How does one even begin to do this? By doing customer discovery interviews. Many of them. Here’s how:

What is a Customer Discovery Interview?

A customer discovery interview is exactly what it sounds like. It’s a structured conversation with a potential target customer to try and understand their needs, paint points, and behaviors.

Your ultimate goal in conducting these is to validate your assumptions about the problem and its potential solutions before actually developing a product or solution. Otherwise you run the cumbersome risk of building something no one really needs… and that’s how businesses die.

Specifically, your goal should be to find as many people in your target audience as possible (5 at the minimum, ideally closer to 20, more is better) and achieve the following thru these interviews:

  • Identify Problems: Understand the challenges customers face and whether these problems are significant enough to warrant solving.

  • Validate Assumptions: Test your hypotheses about the target market, customer personas, and product-market fit.

  • Gather Insights: Learn about customers' workflows, existing solutions they use, and their willingness to adopt new ones.

  • Reduce Risk: Avoid building products that lack market demand by basing decisions on real-world feedback.

What to Ask In A 15-min Customer Interview?

When you’re interviewing a potential customer, the questions really depend on how much time you have — obviously if you have an hour to talk, then you can go super in-depth. But the longer the interview, the less likely you’ll be able to convince someone to take the call, most people simply don’t have the time.

That’s why I like to start with a super short list of 4 questions that can be answered in 15 min or less, then use them to dig deeper.

The 4-question, 5-minute discovery interview:

1) What does your typical week look like as a {Job Title}? Whats the pie chart of how you spend your time in a week?

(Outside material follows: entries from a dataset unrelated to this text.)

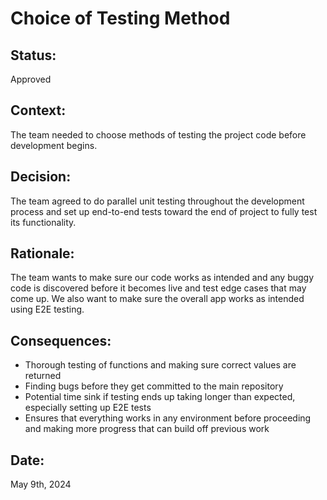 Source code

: # Choice of Testing Method

## Status: 
Approved

## Context: 
The team needed to choose methods of testing the project code before development begins.

## Decision: 
The team agreed to do parallel unit testing throughout the development process and set up end-to-end tests toward the end of project to fully test its functionality.

## Rationale: 
The team wants to make sure our code works as intended and any buggy code is discovered before it becomes live and test edge cases that may come up. We also want to make sure the overall app works as intended using E2E testing. 

## Consequences: 
- Thorough testing of functions and making sure correct values are returned
- Finding bugs before they get committed to the main repository
- Potential time sink if testing ends up taking longer than expected, especially setting up E2E tests
- Ensures that everything works in any environment before proceeding and making more progress that can build off previous work

## Date: 
May 9th, 2024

2) What are your primary goals [as a {Job Title}] or [with regards to {Focus Area}]? What are the most important metrics you're tracking?

3) What are your biggest barriers / obstacles getting in the way of achieving those goals & metrics?

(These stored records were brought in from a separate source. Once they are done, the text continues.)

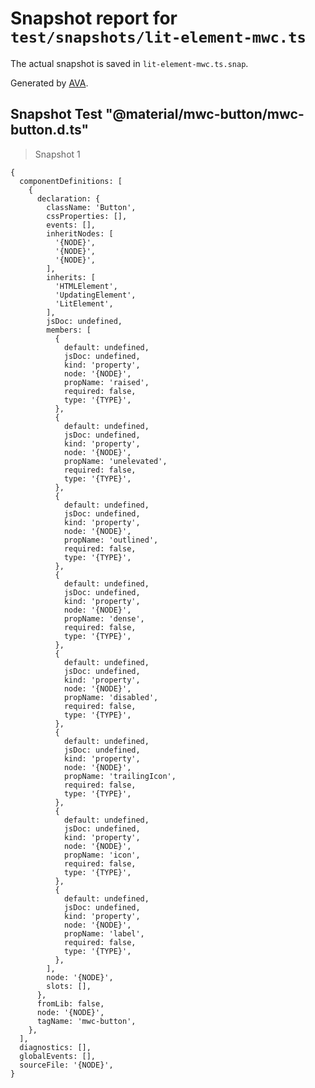 # Snapshot report for `test/snapshots/lit-element-mwc.ts`

The actual snapshot is saved in `lit-element-mwc.ts.snap`.

Generated by [AVA](https://ava.li).

## Snapshot Test "@material/mwc-button/mwc-button.d.ts"

> Snapshot 1

    {
      componentDefinitions: [
        {
          declaration: {
            className: 'Button',
            cssProperties: [],
            events: [],
            inheritNodes: [
              '{NODE}',
              '{NODE}',
              '{NODE}',
            ],
            inherits: [
              'HTMLElement',
              'UpdatingElement',
              'LitElement',
            ],
            jsDoc: undefined,
            members: [
              {
                default: undefined,
                jsDoc: undefined,
                kind: 'property',
                node: '{NODE}',
                propName: 'raised',
                required: false,
                type: '{TYPE}',
              },
              {
                default: undefined,
                jsDoc: undefined,
                kind: 'property',
                node: '{NODE}',
                propName: 'unelevated',
                required: false,
                type: '{TYPE}',
              },
              {
                default: undefined,
                jsDoc: undefined,
                kind: 'property',
                node: '{NODE}',
                propName: 'outlined',
                required: false,
                type: '{TYPE}',
              },
              {
                default: undefined,
                jsDoc: undefined,
                kind: 'property',
                node: '{NODE}',
                propName: 'dense',
                required: false,
                type: '{TYPE}',
              },
              {
                default: undefined,
                jsDoc: undefined,
                kind: 'property',
                node: '{NODE}',
                propName: 'disabled',
                required: false,
                type: '{TYPE}',
              },
              {
                default: undefined,
                jsDoc: undefined,
                kind: 'property',
                node: '{NODE}',
                propName: 'trailingIcon',
                required: false,
                type: '{TYPE}',
              },
              {
                default: undefined,
                jsDoc: undefined,
                kind: 'property',
                node: '{NODE}',
                propName: 'icon',
                required: false,
                type: '{TYPE}',
              },
              {
                default: undefined,
                jsDoc: undefined,
                kind: 'property',
                node: '{NODE}',
                propName: 'label',
                required: false,
                type: '{TYPE}',
              },
            ],
            node: '{NODE}',
            slots: [],
          },
          fromLib: false,
          node: '{NODE}',
          tagName: 'mwc-button',
        },
      ],
      diagnostics: [],
      globalEvents: [],
      sourceFile: '{NODE}',
    }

4) If you could wave a magic wand, what do you wish someone could build for you as a [as a {Job Title}] or [with regards to {Focus Area}]? And what would that thing enable you to do?

I’ve found this to be the fewest possible questions you can ask to gain sufficient insight. It’s concise enough to avoid muddying the waters and leave most of the talking to them.

Often times I’ve found if your questions are too specific you can lead the interviewee into giving you answers you want to hear. The goal again is to mitigate risk, and the best way to do this is to be as objective as possible. This framework helps me do that.

The ideal format here for me is a 15min interview.

Ideally over Zoom, but a phone call will suffice. 15min is short enough that most people can’t say no, long enough to at least get a bit of insight. And if you can’t do that it’s short enough to send via email and ask for async answers if you have to.

Other Customer Interview Tips & Tools

Now an interview this brief won’t give you all the deep, specific answers to questions around your product. But it will give you a starting point.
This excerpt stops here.